Go through the records below and return each line that has "minify" in it.

§ Saved entries:
● ● ● ● ● ● ●
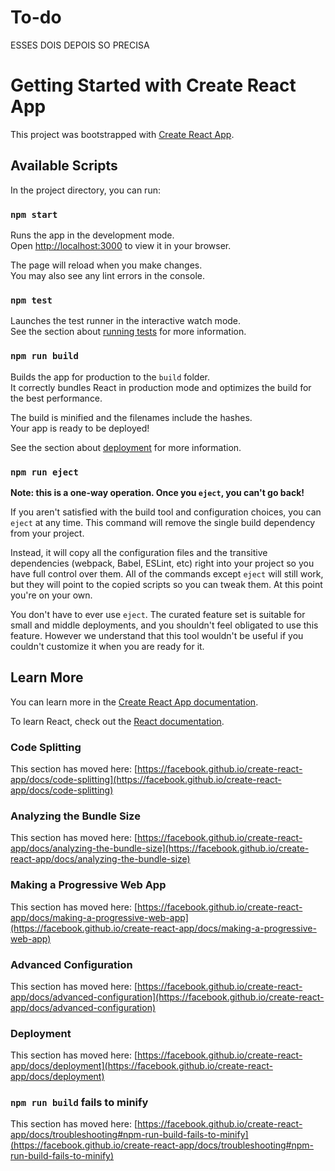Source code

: # To-do

<!-- Implementar Recuperar senha 2 -->

<!-- Confirmação dos dados, antes de requisitar compra de ingresso -->

<!-- Não permitir gerar intenção de compra para mesmo dados. Deve mostrar a
intenção ja existente -->

<!-- O app deve ser capaz de verificar se uma compra teve pagamento aprovado -->

<!-- Na tela de perfil, deve ser possivel ver link de pagamento -->

<!-- Na tela de perfil deve mostrar QRCode apenas para ingressos disponiveis -->

<!-- Implementar compra de ingressos para outras pessoas -->

<!-- Listar outras pessoas "dependentes" # Não foi implementado a ideia de dependente.
Apenas compra de bilhetes com informações diferentes da pessoa que esta logada -->

<!-- Implementar edição de dados dos usuarios -->

<!-- Edição de dados do comprador do ingresso -->

<!-- Validar formulario de sign-up 2 -->
<!-- Validar formulario de login 2 -->
<!-- Pegar lista de ingressos do DB 1 -->
<!-- Implementar compra de ingresso 2 -->
<!-- Listar ingressos comprados 2 -->
<!-- Deploy da aplicação -->

<!-- npm run-script build -->

<!-- firebase init hosting -->

<!-- Configuro para a pasta `build`
altero nas config de `firebase.json`
{
"hosting": [
{
"target": "bilhe", -->

<!-- firebase target:apply hosting bilhe uaisolucoesbilhetes -->

ESSES DOIS DEPOIS SO PRECISA

<!-- npm run-script build -->
<!-- firebase deploy --only hosting -->

# Getting Started with Create React App

This project was bootstrapped with [Create React App](https://github.com/facebook/create-react-app).

## Available Scripts

In the project directory, you can run:

### `npm start`

Runs the app in the development mode.\
Open [http://localhost:3000](http://localhost:3000) to view it in your browser.

The page will reload when you make changes.\
You may also see any lint errors in the console.

### `npm test`

Launches the test runner in the interactive watch mode.\
See the section about [running tests](https://facebook.github.io/create-react-app/docs/running-tests) for more information.

### `npm run build`

Builds the app for production to the `build` folder.\
It correctly bundles React in production mode and optimizes the build for the best performance.

The build is minified and the filenames include the hashes.\
Your app is ready to be deployed!

See the section about [deployment](https://facebook.github.io/create-react-app/docs/deployment) for more information.

### `npm run eject`

**Note: this is a one-way operation. Once you `eject`, you can't go back!**

If you aren't satisfied with the build tool and configuration choices, you can `eject` at any time. This command will remove the single build dependency from your project.

Instead, it will copy all the configuration files and the transitive dependencies (webpack, Babel, ESLint, etc) right into your project so you have full control over them. All of the commands except `eject` will still work, but they will point to the copied scripts so you can tweak them. At this point you're on your own.

You don't have to ever use `eject`. The curated feature set is suitable for small and middle deployments, and you shouldn't feel obligated to use this feature. However we understand that this tool wouldn't be useful if you couldn't customize it when you are ready for it.

## Learn More

You can learn more in the [Create React App documentation](https://facebook.github.io/create-react-app/docs/getting-started).

To learn React, check out the [React documentation](https://reactjs.org/).

### Code Splitting

This section has moved here: [https://facebook.github.io/create-react-app/docs/code-splitting](https://facebook.github.io/create-react-app/docs/code-splitting)

### Analyzing the Bundle Size

This section has moved here: [https://facebook.github.io/create-react-app/docs/analyzing-the-bundle-size](https://facebook.github.io/create-react-app/docs/analyzing-the-bundle-size)

### Making a Progressive Web App

This section has moved here: [https://facebook.github.io/create-react-app/docs/making-a-progressive-web-app](https://facebook.github.io/create-react-app/docs/making-a-progressive-web-app)

### Advanced Configuration

This section has moved here: [https://facebook.github.io/create-react-app/docs/advanced-configuration](https://facebook.github.io/create-react-app/docs/advanced-configuration)

### Deployment

This section has moved here: [https://facebook.github.io/create-react-app/docs/deployment](https://facebook.github.io/create-react-app/docs/deployment)

### `npm run build` fails to minify

This section has moved here: [https://facebook.github.io/create-react-app/docs/troubleshooting#npm-run-build-fails-to-minify](https://facebook.github.io/create-react-app/docs/troubleshooting#npm-run-build-fails-to-minify)
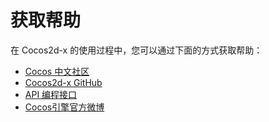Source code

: # 获取帮助

在 Cocos2d-x 的使用过程中，您可以通过下面的方式获取帮助：

- [Cocos 中文社区](//forum.cocos.com/)
- [Cocos2d-x GitHub](https://github.com/cocos2d/cocos2d-x)
- [API 编程接口](//docs.cocos2d-x.org/api-ref/index.html)
- [Cocos引擎官方微博](http://t.sina.com.cn/cocos2dx)
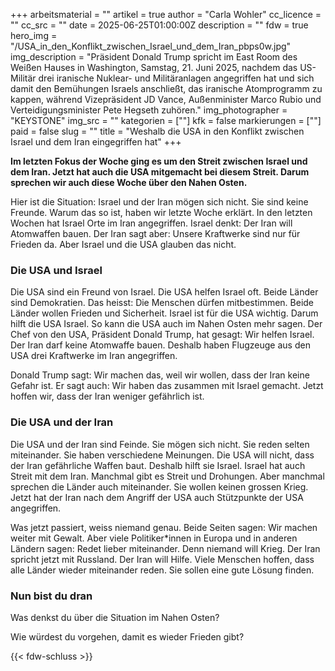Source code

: +++
arbeitsmaterial = ""
artikel = true
author = "Carla Wohler"
cc_licence = ""
cc_src = ""
date = 2025-06-25T01:00:00Z
description = ""
fdw = true
hero_img = "/USA_in_den_Konflikt_zwischen_Israel_und_dem_Iran_pbps0w.jpg"
img_description = "Präsident Donald Trump spricht im East Room des Weißen Hauses in Washington, Samstag, 21. Juni 2025, nachdem das US-Militär drei iranische Nuklear- und Militäranlagen angegriffen hat und sich damit den Bemühungen Israels anschließt, das iranische Atomprogramm zu kappen, während Vizepräsident JD Vance, Außenminister Marco Rubio und Verteidigungsminister Pete Hegseth zuhören."
img_photographer = "KEYSTONE"
img_src = ""
kategorien = [""]
kfk = false
markierungen = [""]
paid = false
slug = ""
title = "Weshalb die USA in den Konflikt zwischen Israel und dem Iran eingegriffen hat"
+++

**Im letzten Fokus der Woche ging es um den Streit zwischen Israel und dem Iran. Jetzt hat auch die USA mitgemacht bei diesem Streit. Darum sprechen wir auch diese Woche über den Nahen Osten.**

Hier ist die Situation: Israel und der Iran mögen sich nicht. Sie sind keine Freunde. Warum das so ist, haben wir letzte Woche erklärt. In den letzten Wochen hat Israel Orte im Iran angegriffen. Israel denkt: Der Iran will Atomwaffen bauen. Der Iran sagt aber: Unsere Kraftwerke sind nur für Frieden da. Aber Israel und die USA glauben das nicht.

### Die USA und Israel

Die USA sind ein Freund von Israel. Die USA helfen Israel oft. Beide Länder sind Demokratien. Das heisst: Die Menschen dürfen mitbestimmen. Beide Länder wollen Frieden und Sicherheit. Israel ist für die USA wichtig. Darum hilft die USA Israel. So kann die USA auch im Nahen Osten mehr sagen. Der Chef von den USA, Präsident Donald Trump, hat gesagt: Wir helfen Israel. Der Iran darf keine Atomwaffe bauen. Deshalb haben Flugzeuge aus den USA drei Kraftwerke im Iran angegriffen.

Donald Trump sagt: Wir machen das, weil wir wollen, dass der Iran keine Gefahr ist. Er sagt auch: Wir haben das zusammen mit Israel gemacht. Jetzt hoffen wir, dass der Iran weniger gefährlich ist.

### Die USA und der Iran

Die USA und der Iran sind Feinde. Sie mögen sich nicht. Sie reden selten miteinander. Sie haben verschiedene Meinungen. Die USA will nicht, dass der Iran gefährliche Waffen baut. Deshalb hilft sie Israel. Israel hat auch Streit mit dem Iran. Manchmal gibt es Streit und Drohungen. Aber manchmal sprechen die Länder auch miteinander. Sie wollen keinen grossen Krieg. Jetzt hat der Iran nach dem Angriff der USA auch Stützpunkte der USA angegriffen.

Was jetzt passiert, weiss niemand genau. Beide Seiten sagen: Wir machen weiter mit Gewalt. Aber viele Politiker*innen in Europa und in anderen Ländern sagen: Redet lieber miteinander. Denn niemand will Krieg. Der Iran spricht jetzt mit Russland. Der Iran will Hilfe. Viele Menschen hoffen, dass alle Länder wieder miteinander reden. Sie sollen eine gute Lösung finden.

### Nun bist du dran

Was denkst du über die Situation im Nahen Osten? 

Wie würdest du vorgehen, damit es wieder Frieden gibt?

{{< fdw-schluss >}}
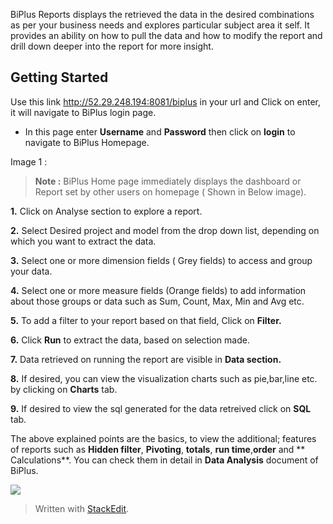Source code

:  BiPlus Reports displays the retrieved the data in the desired combinations as per your business needs and explores particular subject area it self. It provides an ability on how to pull the data and how to modify the report and drill down deeper into the report for more insight.

## Getting Started

Use this link http://52.29.248.194:8081/biplus in your url and Click on enter, it will navigate to BiPlus login page. 

-  In this page enter **Username** and **Password** then click on **login** to navigate to BiPlus Homepage. 

Image 1 :

> **Note :** BiPlus Home page immediately displays the dashboard or Report set by other users on homepage ( Shown in Below image).

**1.** Click on Analyse section to explore a report.

**2.** Select Desired project and model from the drop down list, depending on which you want to extract the data.

**3.**  Select one or more dimension fields ( Grey fields) to access and group your data.

**4.** Select one or more measure fields (Orange fields) to add information about those groups or data such as Sum, Count, Max, Min and  Avg etc. 

**5.** To add a filter to your report based on that field, Click on **Filter.**
 
 **6.** Click **Run** to extract the data, based on selection made.

**7.** Data retrieved on running the report are visible in **Data section.** 

**8.** If desired, you can view the visualization charts such as pie,bar,line etc. by clicking on **Charts** tab.

**9.** If desired to view the sql generated for the data retreived click on **SQL** tab. 

The above explained points are the basics, to view the additional; features of reports such as **Hidden filter**, **Pivoting**,  **totals**, **run time**,**order** and ** Calculations**. You can check them in detail in **Data Analysis** document of BiPlus.
 
![
](https://raw.githubusercontent.com/sv18042016/fp1/master/images/filter_ur.png)
> Written with [StackEdit](https://stackedit.io/).
<!--stackedit_data:
eyJoaXN0b3J5IjpbMTA0MzUxMDU3LDYzNDk0NTk4MSwxOTQ5Nz
E0NDc1LC0xMTg3NjUzNTEzLC05MTQ2NzQ0ODcsMjE0NzE3MDkw
OCwyOTQ2NTUxNDYsMTM4NTIxNDM3Niw5NDQyNzUwOTgsMTQ2OD
U3Mjk4MCwtNzYwNDE3MTE4XX0=
-->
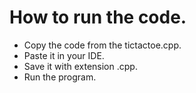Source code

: # How to run the code.



- Copy the code from the tictactoe.cpp.
- Paste it in your IDE.
- Save it with extension .cpp.
- Run the program.
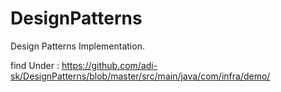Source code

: # DesignPatterns
Design Patterns Implementation.

find Under : https://github.com/adi-sk/DesignPatterns/blob/master/src/main/java/com/infra/demo/
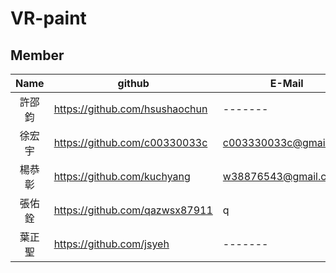 # VR-paint
## Member
| Name  |    github    |E-Mail |
| :---------------: | ------------- |------------- |
| 許邵鈞  | https://github.com/hsushaochun  |------- |
| 徐宏宇  | https://github.com/c00330033c  |c003330033c@gmail.com|
| 楊恭彰  | https://github.com/kuchyang  |w38876543@gmail.com |
| 張佑銓  | https://github.com/qazwsx87911  |q |
| 葉正聖  | https://github.com/jsyeh  |------- |
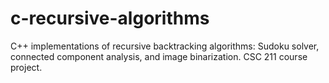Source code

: # c-recursive-algorithms
C++ implementations of recursive backtracking algorithms: Sudoku solver, connected component analysis, and image binarization. CSC 211 course project.
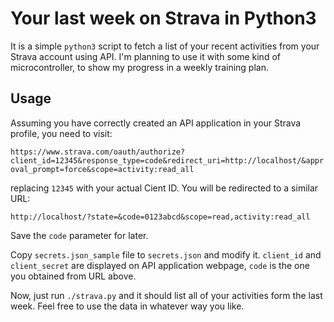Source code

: # Your last week on Strava in Python3

It is a simple `python3` script to fetch a list of your recent activities from your Strava account using API. I'm planning to use it with some kind of microcontroller, to show my progress in a weekly training plan.

## Usage

Assuming you have correctly created an API application in your Strava profile, you need to visit:

`https://www.strava.com/oauth/authorize?client_id=12345&response_type=code&redirect_uri=http://localhost/&approval_prompt=force&scope=activity:read_all`

replacing `12345` with your actual Cient ID. You will be redirected to a similar URL:

`http://localhost/?state=&code=0123abcd&scope=read,activity:read_all`

Save the `code` parameter for later.

Copy `secrets.json_sample` file to `secrets.json` and modify it. `client_id` and `client_secret` are displayed on API application webpage, `code` is the one you obtained from URL above.

Now, just run `./strava.py` and it should list all of your activities form the last week. Feel free to use the data in whatever way you like.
● ● ● ● ● ● ●
§ Solution to the problem:
### `npm run build` fails to minify
This section has moved here: [https://facebook.github.io/create-react-app/docs/troubleshooting#npm-run-build-fails-to-minify](https://facebook.github.io/create-react-app/docs/troubleshooting#npm-run-build-fails-to-minify)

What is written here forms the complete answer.